'Devastating' Failures Lead Secret Service to Consider Raising White House Fence
Is the White House fence high enough to keep out intruders?
— -- The security failures that recently let a man with a small knife in his pocket jump the perimeter fence and make it "practically unencumbered" deep into the White House were "devastating," and now the U.S. Secret Service may make the fence taller, the new head of the agency said today in his first appearance before lawmakers at the helm.
"Without question, the agency has been severely damaged in recent years by failures," dating back to the Cartagena, Colombia, prostitution scandal in 2012, Acting Director Joseph Clancy told a hearing of the House Judiciary Committee.
"The range of shortcomings” is “what hits the hardest," he said.
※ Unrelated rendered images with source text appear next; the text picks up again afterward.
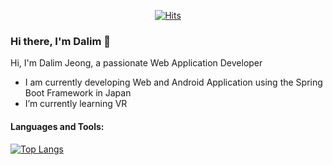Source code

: 
<div align=center>
	
[![Hits](https://hits.seeyoufarm.com/api/count/incr/badge.svg?url=https%3A%2F%2Fgithub.com%2FJeongDalim&count_bg=%2379C83D&title_bg=%23555555&icon=&icon_color=%23E7E7E7&title=hits&edge_flat=false)](https://hits.seeyoufarm.com) 
  </div>

### Hi there, I'm Dalim 👋
 Hi, I'm Dalim Jeong, a passionate Web Application Developer
*  I am currently developing Web and Android Application using the Spring Boot Framework in Japan 
*  I’m currently learning VR
####  Languages and Tools:

[![Top Langs](https://github-readme-stats.vercel.app/api/top-langs/?username=JeongDalim&layout=compact)](https://github.com/anuraghazra/github-readme-stats)
	
	
<!--
**JeongDalim/JeongDalim** is a ✨ _special_ ✨ repository because its `README.md` (this file) appears on your GitHub profile.

Here are some ideas to get you started:

- 🔭 I’m currently working on ...
- 🌱 I’m currently learning ...
- 👯 I’m looking to collaborate on ...
- 🤔 I’m looking for help with ...
- 💬 Ask me about ...
- 📫 How to reach me: ...
- 😄 Pronouns: ...
- ⚡ Fun fact: ...
-->

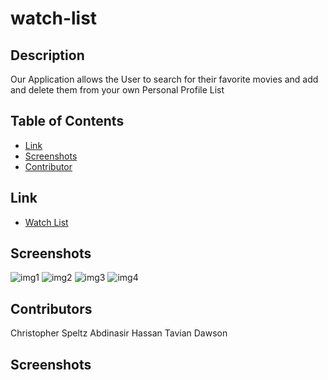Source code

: # watch-list


## Description
Our Application allows the User to search for their favorite movies and add and delete them from your own Personal Profile List 

## Table of Contents
- [Link](#link)
- [Screenshots](#screenshots)
- [Contributor](#contributor)


## Link
- [Watch List](https://frozen-meadow-15499.herokuapp.com/)

## Screenshots
![img1](https://user-images.githubusercontent.com/37876358/159620938-2cea747f-2bc2-4970-b92b-b6a1fcef9577.jpg)
![img2](https://user-images.githubusercontent.com/37876358/159620953-17b21538-3efa-4263-9bd9-263502bf3b5e.jpg)
![img3](https://user-images.githubusercontent.com/37876358/159620958-74a44de3-04b8-4d66-9051-3be9b14cc4ff.jpg)
![img4](https://user-images.githubusercontent.com/37876358/159620972-d4f67049-90cf-419d-b999-255630179ddc.jpg)

## Contributors
Christopher Speltz
Abdinasir Hassan
Tavian Dawson

## Screenshots
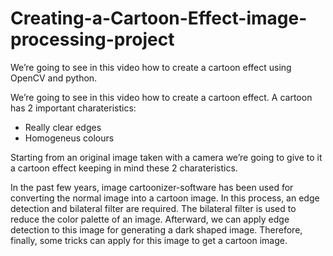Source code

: # Creating-a-Cartoon-Effect-image-processing-project
We’re going to see in this video how to create a cartoon effect using OpenCV and python.

We’re going to see in this video how to create a cartoon effect.
A cartoon has 2 important charateristics:

  * Really clear edges
  * Homogeneus colours
  
Starting from an original image taken with a camera we’re going to give to it a cartoon effect keeping in mind these 2 charateristics.

 In the past few years, image cartoonizer-software has been used for converting the normal image into a cartoon image. In this process, an edge detection and bilateral filter are required. The bilateral filter is used to reduce the color palette of an image. Afterward, we can apply edge detection to this image for generating a dark shaped image. Therefore, finally, some tricks can apply for this image to get a cartoon image.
The chairman of the committee, Bob Goodlatte, R-Va., said a recently completed internal Department of Homeland Security review of the September intrusion "uncovered a laundry list of errors," from communications systems that didn't work to a canine officer who was on a personal cell phone call -- without his radio earpiece in his ear or his tactical radio -- and realized too late what was happening in front of him.
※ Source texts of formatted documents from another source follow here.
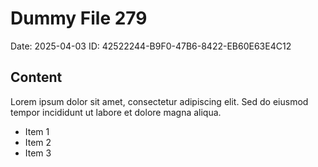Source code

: # Dummy File 279

Date: 2025-04-03
ID: 42522244-B9F0-47B6-8422-EB60E63E4C12

## Content

Lorem ipsum dolor sit amet, consectetur adipiscing elit.
Sed do eiusmod tempor incididunt ut labore et dolore magna aliqua.

* Item 1
* Item 2
* Item 3

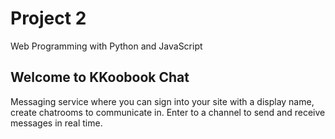 # Project 2

Web Programming with Python and JavaScript

## Welcome to KKoobook Chat

Messaging service where you can sign into your site with a display name, create chatrooms to communicate in. Enter to a channel to send and receive messages in real time.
Outside of the hearing room, the man who led that internal review of the breach, DHS Deputy Secretary Alejandro Mayorkas, called recent scrutiny of the Secret Service “much-warranted."
Asked by lawmakers about the possibility of increasing the height of the White House fence, which currently stands at 7.5 feet, Clancy said that change is currently “being discussed” with “partners” such as the National Park Service, Capital Region Planning Commission and others.
“We have already started those discussions ... to see if there’s something amenable to all the groups so that we keep the historic nature of the White House but also increase security,” he said.
Within the next few months, Clancy said he expects to review renderings and drawings of proposed physical changes to the White House perimeter.
Still, both Clancy, who took over the Secret Service early last month, and Goodlatte defended the agency as a whole.
"I firmly believe the Secret Service is better than this incident," Clancy testified.
And Mayorkas, in an op-ed published in The Hill newspaper today, similarly praised and defended the broader Secret Service: "The much-warranted attention the ... September 19 fence-jumping incident at the White House is receiving should not overshadow the great work the men and women of the Secret Service perform every day."